**Your assignment:** The answer consists solely of the listing's lines from the first through the line containing "Los principales componentes", each reproduced exactly.

**Working data:**
==========

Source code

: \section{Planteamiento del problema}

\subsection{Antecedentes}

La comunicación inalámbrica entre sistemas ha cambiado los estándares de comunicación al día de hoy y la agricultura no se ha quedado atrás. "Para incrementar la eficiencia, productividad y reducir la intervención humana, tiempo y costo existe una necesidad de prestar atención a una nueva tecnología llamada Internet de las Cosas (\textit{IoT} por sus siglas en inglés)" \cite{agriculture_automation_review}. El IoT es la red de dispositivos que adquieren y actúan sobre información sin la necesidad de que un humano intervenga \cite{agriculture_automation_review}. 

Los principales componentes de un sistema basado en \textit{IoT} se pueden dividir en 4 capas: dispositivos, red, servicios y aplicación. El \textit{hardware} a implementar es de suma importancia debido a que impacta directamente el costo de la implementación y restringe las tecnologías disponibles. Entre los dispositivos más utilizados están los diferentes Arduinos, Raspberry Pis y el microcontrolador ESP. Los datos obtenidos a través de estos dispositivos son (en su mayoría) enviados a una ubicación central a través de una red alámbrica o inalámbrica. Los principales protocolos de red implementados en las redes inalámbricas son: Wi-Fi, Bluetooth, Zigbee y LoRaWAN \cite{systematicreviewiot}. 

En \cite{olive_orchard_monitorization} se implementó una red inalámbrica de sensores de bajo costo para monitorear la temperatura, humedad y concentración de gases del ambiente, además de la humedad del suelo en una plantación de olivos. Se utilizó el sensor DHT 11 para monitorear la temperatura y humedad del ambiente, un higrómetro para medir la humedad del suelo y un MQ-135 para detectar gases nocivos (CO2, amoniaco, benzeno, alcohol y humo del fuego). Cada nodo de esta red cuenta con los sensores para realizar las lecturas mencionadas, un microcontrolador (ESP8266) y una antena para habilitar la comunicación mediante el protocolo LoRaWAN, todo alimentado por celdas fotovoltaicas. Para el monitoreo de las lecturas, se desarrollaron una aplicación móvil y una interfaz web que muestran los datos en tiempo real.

==========

**Result for this task:**
Source code

: \section{Planteamiento del problema}

\subsection{Antecedentes}

La comunicación inalámbrica entre sistemas ha cambiado los estándares de comunicación al día de hoy y la agricultura no se ha quedado atrás. "Para incrementar la eficiencia, productividad y reducir la intervención humana, tiempo y costo existe una necesidad de prestar atención a una nueva tecnología llamada Internet de las Cosas (\textit{IoT} por sus siglas en inglés)" \cite{agriculture_automation_review}. El IoT es la red de dispositivos que adquieren y actúan sobre información sin la necesidad de que un humano intervenga \cite{agriculture_automation_review}. 

Los principales componentes de un sistema basado en \textit{IoT} se pueden dividir en 4 capas: dispositivos, red, servicios y aplicación. El \textit{hardware} a implementar es de suma importancia debido a que impacta directamente el costo de la implementación y restringe las tecnologías disponibles. Entre los dispositivos más utilizados están los diferentes Arduinos, Raspberry Pis y el microcontrolador ESP. Los datos obtenidos a través de estos dispositivos son (en su mayoría) enviados a una ubicación central a través de una red alámbrica o inalámbrica. Los principales protocolos de red implementados en las redes inalámbricas son: Wi-Fi, Bluetooth, Zigbee y LoRaWAN \cite{systematicreviewiot}. 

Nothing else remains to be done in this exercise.